Before coming to Singapore, I was in France working at the Institut Pasteur in Paris. In 2014,  I was invited to Singapore by a research group in the National University of Singapore (NUS) to collaborate on a project for two years. It has now been seven years and I’m still in Singapore … Indeed, five years ago, the Life Sciences Institute in NUS offered me a position to manage the Electron Microscopy Laboratory.
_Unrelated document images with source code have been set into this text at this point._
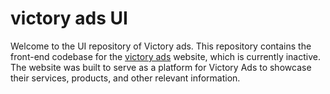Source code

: # victory ads UI

Welcome to the UI repository of Victory ads. This repository contains the front-end codebase for the [victory ads](victoryads-srd.in) website, which is currently inactive. The website was built to serve as a platform for Victory Ads to showcase their services, products, and other relevant information.
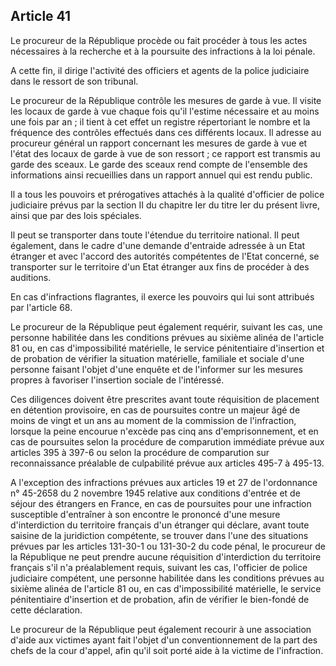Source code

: Article 41
----
Le procureur de la République procède ou fait procéder à tous les actes
nécessaires à la recherche et à la poursuite des infractions à la loi pénale.

A cette fin, il dirige l'activité des officiers et agents de la police
judiciaire dans le ressort de son tribunal.

Le procureur de la République contrôle les mesures de garde à vue. Il visite les
locaux de garde à vue chaque fois qu'il l'estime nécessaire et au moins une fois
par an ; il tient à cet effet un registre répertoriant le nombre et la fréquence
des contrôles effectués dans ces différents locaux. Il adresse au procureur
général un rapport concernant les mesures de garde à vue et l'état des locaux de
garde à vue de son ressort ; ce rapport est transmis au garde des sceaux. Le
garde des sceaux rend compte de l'ensemble des informations ainsi recueillies
dans un rapport annuel qui est rendu public.

Il a tous les pouvoirs et prérogatives attachés à la qualité d'officier de
police judiciaire prévus par la section II du chapitre Ier du titre Ier du
présent livre, ainsi que par des lois spéciales.

Il peut se transporter dans toute l'étendue du territoire national. Il peut
également, dans le cadre d'une demande d'entraide adressée à un Etat étranger et
avec l'accord des autorités compétentes de l'Etat concerné, se transporter sur
le territoire d'un Etat étranger aux fins de procéder à des auditions.

En cas d'infractions flagrantes, il exerce les pouvoirs qui lui sont attribués
par l'article 68.

Le procureur de la République peut également requérir, suivant les cas, une
personne habilitée dans les conditions prévues au sixième alinéa de l'article 81
ou, en cas d'impossibilité matérielle, le service pénitentiaire d'insertion et
de probation de vérifier la situation matérielle, familiale et sociale d'une
personne faisant l'objet d'une enquête et de l'informer sur les mesures propres
à favoriser l'insertion sociale de l'intéressé.

Ces diligences doivent être prescrites avant toute réquisition de placement en
détention provisoire, en cas de poursuites contre un majeur âgé de moins de
vingt et un ans au moment de la commission de l'infraction, lorsque la peine
encourue n'excède pas cinq ans d'emprisonnement, et en cas de poursuites selon
la procédure de comparution immédiate prévue aux articles 395 à 397-6 ou selon
la procédure de comparution sur reconnaissance préalable de culpabilité prévue
aux articles 495-7 à 495-13.

A l'exception des infractions prévues aux articles 19 et 27 de l'ordonnance n°
45-2658 du 2 novembre 1945 relative aux conditions d'entrée et de séjour des
étrangers en France, en cas de poursuites pour une infraction susceptible
d'entraîner à son encontre le prononcé d'une mesure d'interdiction du territoire
français d'un étranger qui déclare, avant toute saisine de la juridiction
compétente, se trouver dans l'une des situations prévues par les articles
131-30-1 ou 131-30-2 du code pénal, le procureur de la République ne peut
prendre aucune réquisition d'interdiction du territoire français s'il n'a
préalablement requis, suivant les cas, l'officier de police judiciaire
compétent, une personne habilitée dans les conditions prévues au sixième alinéa
de l'article 81 ou, en cas d'impossibilité matérielle, le service pénitentiaire
d'insertion et de probation, afin de vérifier le bien-fondé de cette
déclaration.

Le procureur de la République peut également recourir à une association d'aide
aux victimes ayant fait l'objet d'un conventionnement de la part des chefs de la
cour d'appel, afin qu'il soit porté aide à la victime de l'infraction.
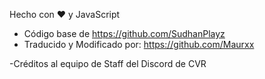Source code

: Hecho con :heart: y JavaScript

- Código base de https://github.com/SudhanPlayz 
- Traducido y Modificado por: https://github.com/Maurxx

-Créditos al equipo de Staff del Discord de CVR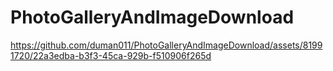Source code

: # PhotoGalleryAndImageDownload





https://github.com/duman011/PhotoGalleryAndImageDownload/assets/81991720/22a3edba-b3f3-45ca-929b-f510906f265d

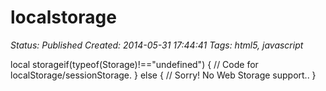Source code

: # localstorage

_Status: Published_
_Created: 2014-05-31 17:44:41_
_Tags: html5, javascript_

local storageif(typeof(Storage)!=="undefined")
  {
  // Code for localStorage/sessionStorage.
  }
else
  {
  // Sorry! No Web Storage support..
  }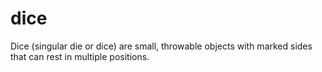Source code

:# dice

Dice (singular die or dice) are small, throwable objects with marked sides that can rest in multiple positions. 
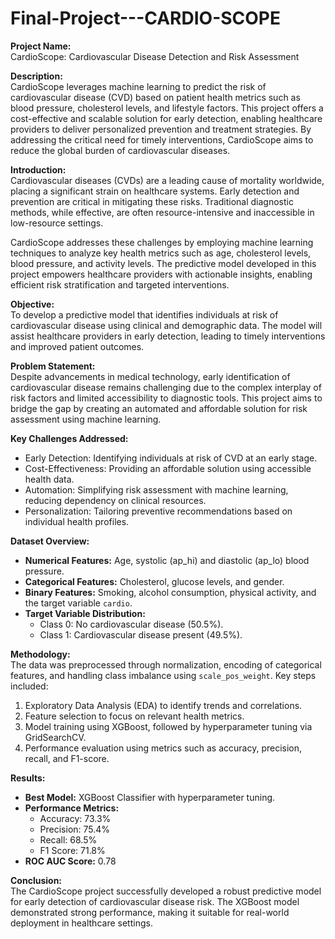 # Final-Project---CARDIO-SCOPE
**Project Name:**  
CardioScope: Cardiovascular Disease Detection and Risk Assessment  

**Description:**  
CardioScope leverages machine learning to predict the risk of cardiovascular disease (CVD) based on patient health metrics such as blood pressure, cholesterol levels, and lifestyle factors. This project offers a cost-effective and scalable solution for early detection, enabling healthcare providers to deliver personalized prevention and treatment strategies. By addressing the critical need for timely interventions, CardioScope aims to reduce the global burden of cardiovascular diseases.  

**Introduction:**  
Cardiovascular diseases (CVDs) are a leading cause of mortality worldwide, placing a significant strain on healthcare systems. Early detection and prevention are critical in mitigating these risks. Traditional diagnostic methods, while effective, are often resource-intensive and inaccessible in low-resource settings.  

CardioScope addresses these challenges by employing machine learning techniques to analyze key health metrics such as age, cholesterol levels, blood pressure, and activity levels. The predictive model developed in this project empowers healthcare providers with actionable insights, enabling efficient risk stratification and targeted interventions.  

**Objective:**  
To develop a predictive model that identifies individuals at risk of cardiovascular disease using clinical and demographic data. The model will assist healthcare providers in early detection, leading to timely interventions and improved patient outcomes.  

**Problem Statement:**  
Despite advancements in medical technology, early identification of cardiovascular disease remains challenging due to the complex interplay of risk factors and limited accessibility to diagnostic tools. This project aims to bridge the gap by creating an automated and affordable solution for risk assessment using machine learning.  

**Key Challenges Addressed:**  
- Early Detection: Identifying individuals at risk of CVD at an early stage.  
- Cost-Effectiveness: Providing an affordable solution using accessible health data.  
- Automation: Simplifying risk assessment with machine learning, reducing dependency on clinical resources.  
- Personalization: Tailoring preventive recommendations based on individual health profiles.  

**Dataset Overview:**  
- **Numerical Features:** Age, systolic (ap_hi) and diastolic (ap_lo) blood pressure.  
- **Categorical Features:** Cholesterol, glucose levels, and gender.  
- **Binary Features:** Smoking, alcohol consumption, physical activity, and the target variable `cardio`.  
- **Target Variable Distribution:**  
  - Class 0: No cardiovascular disease (50.5%).  
  - Class 1: Cardiovascular disease present (49.5%).  

**Methodology:**  
The data was preprocessed through normalization, encoding of categorical features, and handling class imbalance using `scale_pos_weight`. Key steps included:  
1. Exploratory Data Analysis (EDA) to identify trends and correlations.  
2. Feature selection to focus on relevant health metrics.  
3. Model training using XGBoost, followed by hyperparameter tuning via GridSearchCV.  
4. Performance evaluation using metrics such as accuracy, precision, recall, and F1-score.  

**Results:**  
- **Best Model:** XGBoost Classifier with hyperparameter tuning.  
- **Performance Metrics:**  
  - Accuracy: 73.3%  
  - Precision: 75.4%  
  - Recall: 68.5%  
  - F1 Score: 71.8%  
- **ROC AUC Score:** 0.78  

**Conclusion:**  
The CardioScope project successfully developed a robust predictive model for early detection of cardiovascular disease risk. The XGBoost model demonstrated strong performance, making it suitable for real-world deployment in healthcare settings.  
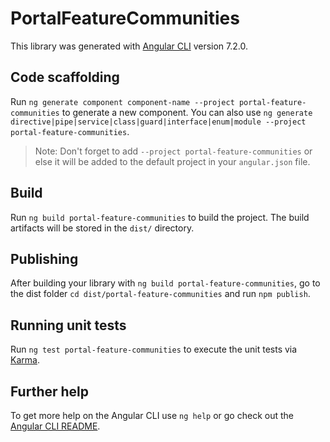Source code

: # PortalFeatureCommunities

This library was generated with [Angular CLI](https://github.com/angular/angular-cli) version 7.2.0.

## Code scaffolding

Run `ng generate component component-name --project portal-feature-communities` to generate a new component. You can also use `ng generate directive|pipe|service|class|guard|interface|enum|module --project portal-feature-communities`.

> Note: Don't forget to add `--project portal-feature-communities` or else it will be added to the default project in your `angular.json` file.

## Build

Run `ng build portal-feature-communities` to build the project. The build artifacts will be stored in the `dist/` directory.

## Publishing

After building your library with `ng build portal-feature-communities`, go to the dist folder `cd dist/portal-feature-communities` and run `npm publish`.

## Running unit tests

Run `ng test portal-feature-communities` to execute the unit tests via [Karma](https://karma-runner.github.io).

## Further help

To get more help on the Angular CLI use `ng help` or go check out the [Angular CLI README](https://github.com/angular/angular-cli/blob/master/README.md).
  • Can you explain your research topic(s) in a few words and tell me what types of application(s) do your research activities lead to?

The Life Sciences Institute (LSI) at the NUS is a research centre dedicated to the understanding of fundamental biological pathways in human health and disease, environmental science and industrial processes. I run the Electron Microscopy Laboratory in this Institute. We work in the imaging field,  providing advanced expertise for sample preparation, electron microscopy imaging, and analysis of biological samples and bio-composite materials. Electron Microscopy (EM) allows us to observe a world exponentially smaller than the one we can see with our unaided eyes or even with the familiar light microscope. EM uses electrons to “see” small objects in the same way that light beams let us observe our surroundings or objects in a light microscope. With EM, we can look at the feather-like scales of an insect, the internal structures of a cell, individual proteins or even individual atoms in a metal alloy.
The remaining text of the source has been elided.